Identity thieves attacked PIN pad devices at 10 Barnes & Noble book stores in South Florida and the FBI has been called in to investigate the security breach, a spokeswoman said Wednesday.
Banks and credit card companies have also been warned, said Barnes & Noble spokeswoman Mary Ellen Keating.
As a precaution, the company said customers who swiped their cards at the 10 stores should change their debit card PIN numbers and see if there have been unauthorized purchases made on their credit cards. The breach was discovered last month and all the PIN pad devices were disconnected Sept. 14 to eliminate the intrusion.
The stores in South Florida include the two in Pembroke Pines and ones in Fort Lauderdale, Palm Beach Gardens, Boynton Beach, West Palm Beach, Aventura, Coral Gables, South Miami and the Kendall area.
The attack was part of a larger effort to steal credit card and debit card information from 63 of the chain's shops in Florida, California, Connecticut, Illinois, Massachusetts, New Jersey, New York, Pennsylvania and Rhode Island, according to a Barnes & Noble statement.
"We are not commenting beyond the release as there is an ongoing FBI investigation underway," she wrote in an e-mail to the Sun Sentinel.
In an earlier statement, the chain of book stores called the attack a "sophisticated criminal effort."
"The criminals planted bugs in the tampered PIN devises, allowing for the capture of credit card and PIN numbers," according to Barnes & Noble.
When discovered, the company immediately disconnected the PIN pads at all its 700 stores nationwide.

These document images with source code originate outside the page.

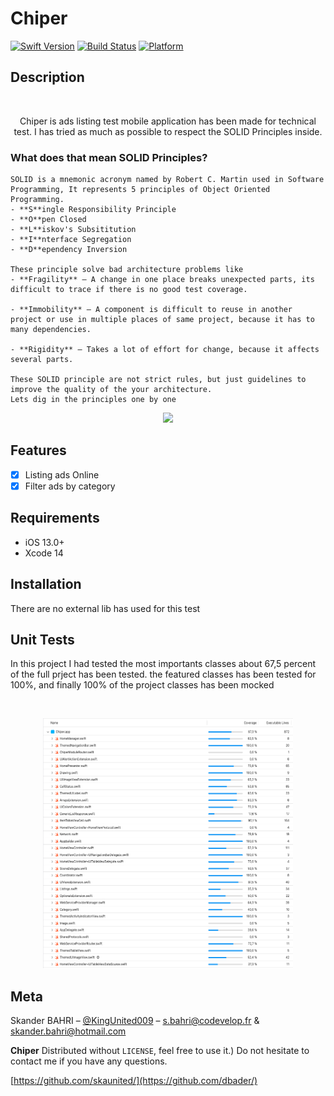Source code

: # Chiper

[![Swift Version][swift-image]][swift-url]
[![Build Status][travis-image]][travis-url]
[![Platform](https://img.shields.io/cocoapods/p/LFAlertController.svg?style=flat)](http://cocoapods.org/pods/LFAlertController)

## Description
<br />
<p align="center">
  <p align="center">
  Chiper is ads listing test mobile application has been made for technical test. I has tried as much as possible to respect the SOLID Principles inside.
  </p>
</p>

  ### What does that mean SOLID Principles?
    SOLID is a mnemonic acronym named by Robert C. Martin used in Software Programming, It represents 5 principles of Object Oriented Programming.
    - **S**ingle Responsibility Principle 
    - **O**pen Closed
    - **L**iskov's Subsititution 
    - **I**nterface Segregation
    - **D**ependency Inversion 
    
    These principle solve bad architecture problems like 
    - **Fragility** — A change in one place breaks unexpected parts, its difficult to trace if there is no good test coverage.

    - **Immobility** — A component is difficult to reuse in another project or use in multiple places of same project, because it has to many dependencies.

    - **Rigidity** — Takes a lot of effort for change, because it affects several parts. 

    These SOLID principle are not strict rules, but just guidelines to improve the quality of the your architecture.
    Lets dig in the principles one by one

<p align="center">
<img src= "https://github.com/skaunited/Chiper/blob/master/Chiper/Demo/ezgif.com-gif-maker.gif" width="400" >
</p>

## Features

- [x] Listing ads Online
- [x] Filter ads by category

## Requirements

- iOS 13.0+
- Xcode 14

## Installation
<p>There are no external lib has used for this test</p>

## Unit Tests
<p>In this project I had tested the most importants classes about 67,5 percent of the full prject has been tested. the featured classes has been tested for 100%, and finally 100% of the project classes has been mocked </p>
<br>
<p align="center">
<img src= "https://github.com/skaunited/Chiper/blob/master/Chiper/Demo/unitTests.png" width="400" height="400" >
</p>

## Meta

Skander BAHRI – [@KingUnited009](https://twitter.com/KingUnited009) – s.bahri@codevelop.fr & skander.bahri@hotmail.com

**Chiper** Distributed without ``LICENSE``, feel free to use it.)
Do not hesitate to contact me if you have any questions.  

[https://github.com/skaunited/](https://github.com/dbader/)

[swift-image]:https://img.shields.io/badge/swift-5.7-orange.svg
[swift-url]: https://swift.org/
[travis-image]: https://img.shields.io/travis/dbader/node-datadog-metrics/master.svg?style=flat-square
[travis-url]: https://travis-ci.org/dbader/node-datadog-metrics
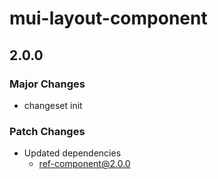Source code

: # mui-layout-component

## 2.0.0

### Major Changes

- changeset init

### Patch Changes

- Updated dependencies
  - ref-component@2.0.0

South Florida has the highst rate of identity theft of any major metro area in the nation. Last month, a federal agency reported that the entire state has the highest rate of stolen identity tax refund fraud in the nation. Some 40 South Floridians were charged earlier this month with stealing identities to file false federal income tax returns to get refunds. Many were from Broward.